─── SUPPLIED ENTRIES

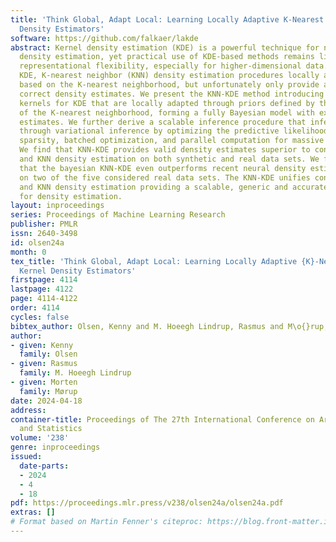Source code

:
 ```yaml
---
title: 'Think Global, Adapt Local: Learning Locally Adaptive K-Nearest Neighbor Kernel
  Density Estimators'
software: https://github.com/falkaer/lakde
abstract: Kernel density estimation (KDE) is a powerful technique for non-parametric
  density estimation, yet practical use of KDE-based methods remains limited by insufficient
  representational flexibility, especially for higher-dimensional data. Contrary to
  KDE, K-nearest neighbor (KNN) density estimation procedures locally adapt the density
  based on the K-nearest neighborhood, but unfortunately only provide asymptotically
  correct density estimates. We present the KNN-KDE method introducing observation-specific
  kernels for KDE that are locally adapted through priors defined by the covariance
  of the K-nearest neighborhood, forming a fully Bayesian model with exact density
  estimates. We further derive a scalable inference procedure that infers parameters
  through variational inference by optimizing the predictive likelihood exploiting
  sparsity, batched optimization, and parallel computation for massive inference speedups.
  We find that KNN-KDE provides valid density estimates superior to conventional KDE
  and KNN density estimation on both synthetic and real data sets. We further observe
  that the bayesian KNN-KDE even outperforms recent neural density estimation procedures
  on two of the five considered real data sets. The KNN-KDE unifies conventional kernel
  and KNN density estimation providing a scalable, generic and accurate framework
  for density estimation.
layout: inproceedings
series: Proceedings of Machine Learning Research
publisher: PMLR
issn: 2640-3498
id: olsen24a
month: 0
tex_title: 'Think Global, Adapt Local: Learning Locally Adaptive {K}-Nearest Neighbor
  Kernel Density Estimators'
firstpage: 4114
lastpage: 4122
page: 4114-4122
order: 4114
cycles: false
bibtex_author: Olsen, Kenny and M. Hoeegh Lindrup, Rasmus and M\o{}rup, Morten
author:
- given: Kenny
  family: Olsen
- given: Rasmus
  family: M. Hoeegh Lindrup
- given: Morten
  family: Mørup
date: 2024-04-18
address:
container-title: Proceedings of The 27th International Conference on Artificial Intelligence
  and Statistics
volume: '238'
genre: inproceedings
issued:
  date-parts:
  - 2024
  - 4
  - 18
pdf: https://proceedings.mlr.press/v238/olsen24a/olsen24a.pdf
extras: []
# Format based on Martin Fenner's citeproc: https://blog.front-matter.io/posts/citeproc-yaml-for-bibliographies/
---
```

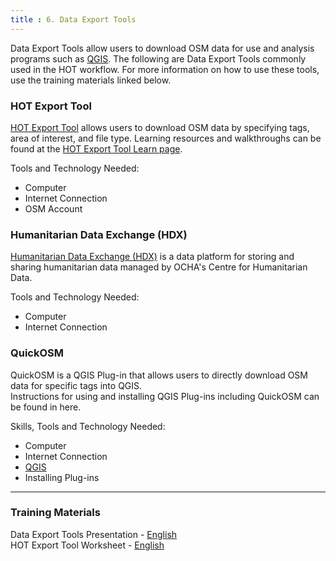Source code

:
 ```yaml
---
title : 6. Data Export Tools
---
```

Data Export Tools allow users to download OSM data for use and analysis programs such as [QGIS](https://github.com/hotosm/toolbox/wiki/7.1-QGIS). The following are Data Export Tools commonly used in the HOT workflow. For more information on how to use these tools, use the training materials linked below. 

### HOT Export Tool
[HOT Export Tool](https://export.hotosm.org/en/v3/) allows users to download OSM data by specifying tags, area of interest, and file type. Learning resources and walkthroughs can be found at the [HOT Export Tool Learn page](https://export.hotosm.org/en/v3/learn).

Tools and Technology Needed:

* Computer
* Internet Connection
* OSM Account


### Humanitarian Data Exchange (HDX)
[Humanitarian Data Exchange (HDX)](https://data.humdata.org/) is a data platform for storing and sharing humanitarian data managed by OCHA's Centre for Humanitarian Data.  

Tools and Technology Needed:

* Computer
* Internet Connection

### QuickOSM 
QuickOSM is a QGIS Plug-in that allows users to directly download OSM data for specific tags into QGIS.  
Instructions for using and installing QGIS Plug-ins including QuickOSM can be found in here.  

Skills, Tools and Technology Needed:

* Computer
* Internet Connection
* [QGIS](https://github.com/hotosm/toolbox/wiki/7.1-QGIS)
* Installing Plug-ins


***
 
### Training Materials

Data Export Tools Presentation - [English](https://docs.google.com/presentation/d/1RyHYVPZU5d4xJ1cpWga4QRdfohpEs-t9ylJ_HTJ7wm8/edit?usp=sharing) <br>
HOT Export Tool Worksheet - [English](https://docs.google.com/document/d/1BcSSQuVbLQDAAbBGdZQNh_FTEpPJ8jMlh4u1DzIBzWE/edit?usp=sharing)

──────

◆ WORK ITEM
Your response must be one number, namely how many lines of the data contain the string "QuickOSM".

◆ SOLUTION
3